В этом было фундаментальное отличие Германской революции от Русской. Германский «февраль» (на деле – ноябрь) был в значительной степени навязан внешними обстоятельствами, как бы «спущен сверху» – он не был результатом заговора и целенаправленного переворота, а был скорее вынужденной политической импровизацией. Что касается «октября», то его попытка в Рейхе тоже была. В Германии были свои большевики – «спартакисты» – вполне в духе своих восточных коллег. Более того, на протяжение последнего года перед капитуляцией их влияние в стране ощутимо росло – опять-таки, вполне по «русскому сценарию» – разлагающая пропаганда в армии (и особенно на флоте – как и в России, именно флот стал наиболее питательной средой для мятежа), забастовки на промышленных предприятиях… Особенно эти явления усилились после подписания Брестского мира – в Германии поднялась волна левой пропаганды против его «несправедливых и грабительских» условий. Думается, однако, что все эти явления остались бы лишь эпизодом, если бы дела на фронте для Германии складывались более удачно. Именно скоропостижная капитуляция рейхсвера оказалась настоящим подарком судьбы для революционеров – до нее сколь-нибудь серьезные революционные выступления имели место лишь на флоте, и их до поры как-то удавалось изолировать и сдерживать. После объявления о перемирии (фактически, капитуляции, как для всех быстро стало понятно) по военным частям немедленно покатилась волна формирования солдатских комитетов. В этом еще одно отличие от России, где именно революция привела к распаду армии и, по сути, капитуляции. В Германии капитуляция была первична, главное разложение последовало за ней.

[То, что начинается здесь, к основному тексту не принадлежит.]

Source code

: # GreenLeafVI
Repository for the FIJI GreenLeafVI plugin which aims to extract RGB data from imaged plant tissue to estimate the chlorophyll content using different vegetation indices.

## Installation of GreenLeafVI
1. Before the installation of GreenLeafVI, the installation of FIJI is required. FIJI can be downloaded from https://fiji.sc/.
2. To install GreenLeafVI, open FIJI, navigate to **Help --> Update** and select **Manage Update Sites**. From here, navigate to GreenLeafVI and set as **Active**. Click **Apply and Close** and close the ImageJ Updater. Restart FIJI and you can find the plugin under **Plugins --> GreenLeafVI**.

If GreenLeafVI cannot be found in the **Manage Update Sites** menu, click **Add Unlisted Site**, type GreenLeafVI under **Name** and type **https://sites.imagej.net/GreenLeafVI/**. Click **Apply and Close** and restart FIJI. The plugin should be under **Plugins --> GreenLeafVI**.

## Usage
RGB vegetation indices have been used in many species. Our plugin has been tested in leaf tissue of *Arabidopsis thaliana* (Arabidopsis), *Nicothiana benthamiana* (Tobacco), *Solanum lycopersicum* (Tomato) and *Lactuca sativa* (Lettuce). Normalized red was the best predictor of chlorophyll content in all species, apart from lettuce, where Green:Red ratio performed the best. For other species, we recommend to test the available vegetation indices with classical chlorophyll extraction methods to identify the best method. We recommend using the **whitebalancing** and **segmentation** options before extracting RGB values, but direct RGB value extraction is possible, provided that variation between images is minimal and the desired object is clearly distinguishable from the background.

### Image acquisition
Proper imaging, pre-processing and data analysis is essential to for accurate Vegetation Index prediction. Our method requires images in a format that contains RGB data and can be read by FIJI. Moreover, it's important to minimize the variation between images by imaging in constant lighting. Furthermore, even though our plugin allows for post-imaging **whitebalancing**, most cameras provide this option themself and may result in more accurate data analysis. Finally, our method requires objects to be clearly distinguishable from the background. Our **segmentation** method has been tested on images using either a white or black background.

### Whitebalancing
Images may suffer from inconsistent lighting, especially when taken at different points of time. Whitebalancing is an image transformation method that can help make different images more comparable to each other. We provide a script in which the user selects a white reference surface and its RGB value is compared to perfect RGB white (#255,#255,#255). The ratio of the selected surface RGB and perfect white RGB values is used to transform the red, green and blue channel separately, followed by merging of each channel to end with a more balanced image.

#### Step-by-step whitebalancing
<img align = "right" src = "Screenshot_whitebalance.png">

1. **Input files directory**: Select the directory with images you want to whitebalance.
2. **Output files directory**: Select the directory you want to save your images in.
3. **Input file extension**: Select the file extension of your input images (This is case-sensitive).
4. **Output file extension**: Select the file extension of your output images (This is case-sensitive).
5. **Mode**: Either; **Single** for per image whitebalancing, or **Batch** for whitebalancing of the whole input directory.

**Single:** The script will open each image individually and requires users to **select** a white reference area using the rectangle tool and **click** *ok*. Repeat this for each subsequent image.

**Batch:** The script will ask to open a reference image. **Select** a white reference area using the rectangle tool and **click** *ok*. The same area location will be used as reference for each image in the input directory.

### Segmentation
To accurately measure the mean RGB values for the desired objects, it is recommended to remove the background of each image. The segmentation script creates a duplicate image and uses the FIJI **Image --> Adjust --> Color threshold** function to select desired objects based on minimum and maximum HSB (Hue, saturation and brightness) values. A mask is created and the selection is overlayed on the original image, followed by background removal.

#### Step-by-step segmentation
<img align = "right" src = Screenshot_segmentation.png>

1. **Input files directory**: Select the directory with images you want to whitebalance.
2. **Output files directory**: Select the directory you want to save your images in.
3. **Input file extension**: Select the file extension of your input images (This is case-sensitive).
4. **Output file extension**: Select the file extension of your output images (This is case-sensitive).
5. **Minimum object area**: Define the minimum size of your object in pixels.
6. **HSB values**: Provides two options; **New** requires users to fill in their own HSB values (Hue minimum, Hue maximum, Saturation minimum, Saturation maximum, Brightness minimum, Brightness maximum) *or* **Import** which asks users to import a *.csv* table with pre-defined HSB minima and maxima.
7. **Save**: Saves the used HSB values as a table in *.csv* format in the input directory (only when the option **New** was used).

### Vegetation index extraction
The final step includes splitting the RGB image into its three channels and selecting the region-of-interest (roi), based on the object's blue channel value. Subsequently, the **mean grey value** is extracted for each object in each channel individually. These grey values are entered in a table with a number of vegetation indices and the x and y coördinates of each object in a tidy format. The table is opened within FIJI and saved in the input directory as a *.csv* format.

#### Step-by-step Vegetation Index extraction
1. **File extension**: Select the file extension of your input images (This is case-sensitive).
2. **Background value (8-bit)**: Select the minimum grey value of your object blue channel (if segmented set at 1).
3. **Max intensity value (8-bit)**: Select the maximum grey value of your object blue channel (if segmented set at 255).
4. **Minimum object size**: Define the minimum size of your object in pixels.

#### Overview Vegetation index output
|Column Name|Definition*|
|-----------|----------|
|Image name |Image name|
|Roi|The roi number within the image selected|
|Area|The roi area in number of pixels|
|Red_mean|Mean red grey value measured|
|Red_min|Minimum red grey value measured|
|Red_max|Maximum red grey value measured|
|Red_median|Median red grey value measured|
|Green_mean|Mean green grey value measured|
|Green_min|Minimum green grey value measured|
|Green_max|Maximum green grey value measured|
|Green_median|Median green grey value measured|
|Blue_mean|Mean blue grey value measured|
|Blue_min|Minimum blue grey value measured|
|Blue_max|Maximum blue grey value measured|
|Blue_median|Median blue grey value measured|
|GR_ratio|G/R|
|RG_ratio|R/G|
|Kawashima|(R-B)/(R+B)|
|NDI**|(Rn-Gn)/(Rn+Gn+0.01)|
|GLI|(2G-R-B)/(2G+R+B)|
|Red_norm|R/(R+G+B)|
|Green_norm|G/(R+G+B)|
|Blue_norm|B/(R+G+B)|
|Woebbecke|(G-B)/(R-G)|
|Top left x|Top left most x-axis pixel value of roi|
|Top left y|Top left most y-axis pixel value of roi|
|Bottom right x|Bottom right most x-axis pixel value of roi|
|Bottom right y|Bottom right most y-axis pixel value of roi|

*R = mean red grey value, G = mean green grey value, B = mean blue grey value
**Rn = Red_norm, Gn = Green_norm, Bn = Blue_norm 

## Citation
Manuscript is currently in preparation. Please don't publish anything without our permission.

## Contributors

Импровизированность и непредвиденность германского «февраля» сыграла с немецкими «большевиками» очень злую шутку. По-хорошему, самым логичным выбором для них было бы поддержать республику, затаиться, подрывать изнутри армию, копить силы и ждать удобного момента для перехвата власти – как это и сделали большевики в России. Однако калейдоскопическая скорость событий вскружила им голову, и они пошли на немедленный вооруженный мятеж, пытаясь захватить власть сразу же, здесь и сейчас, свергнуть разом и монархию, и новоявленную республику. Так, последний король Баварии, Людвиг III (напомним, что в Германской империи, наряду с кайзером, сохранялись и местные монархические династии – империя была в некотором роде «лоскутная») вынужден был поспешно бежать из своего дворца в компании своих дочерей, только с коробкой сигар подмышкой, тайком пробираясь по темным улицам Мюнхена, где в это время уже провозглашали Баварскую советскую республику, не иначе.
Успехи были очень локальными и недолговечными. Трудно сказать, насколько именно поспешные действия ультралевых подтолкнули германских «февралистов» к такому образу действий, а насколько они сами оказались умнее своих русских собратьев (вероятно, то и другое вместе), но факт остается фактом – германское «временное правительство» пошло на союз с контрреволюционно настроенными сегментами армии (знаменитые «свободные корпуса», фрайкоры) против левых экстремистов – в отличие от российского Временного правительства, которое сделало ровно наоборот – пошло на союз с большевиками против «мятежа» генерала Корнилова. Результатом стала двухлетняя гражданская война – впрочем, гораздо меньшей интенсивности, чем в России – в ходе которой спартакисты и прочие левые были задавлены. Уничтожены они поголовно не были – погибли лишь наиболее одиозные их лидеры, вроде Карла Либкнехта и Розы Люксембург, остальные были загнаны в русло более-менее «легальной» политики, став ядром новой Коммунистической партии Германии. Демократы-республиканцы удержали власть. По сути дела, германская Веймарская республика – это примерно то, чем теоретически могла бы стать «февральская» Россия, при более разумных действиях ее руководства.
Эта республика изначально вынуждена была жить в реальности, сформированной Великой войной и Версальским миром, и реальность эта была весьма недружелюбна. Избежав немедленного политического коллапса, республика толком ничего не могла поделать с катастрофической экономической ситуацией – во-первых, ситуация эта имела к тому времени довольно глубокие корни и истоки, а во-вторых, во многом она была беспрецедентной, и общество просто не знало, как ее понимать, тем более – что с ней делать.
Для общества, жившего всю жизнь в условиях твердого валютного курса, гарантированного золотым стандартом, инфляция была непонятным и диковинным явлением. Все привыкли, что немецкая марка, французский франк и итальянская лира обменивались более-менее один к одному. Каждая из трех денежных единиц была приблизительно равна (плюс-минус) английскому шиллингу, а 4 или 5 их равнялись одному американскому доллару (который в то время по своей покупательной способности был примерно эквивалентен 30 современным долларам). Так было, сколько люди помнили себя. Какие бы политические бури ни сотрясали общество, деньги всегда оставались стабильным якорем реальности. «Марка остается маркой», любили говорить немецкие банкиры.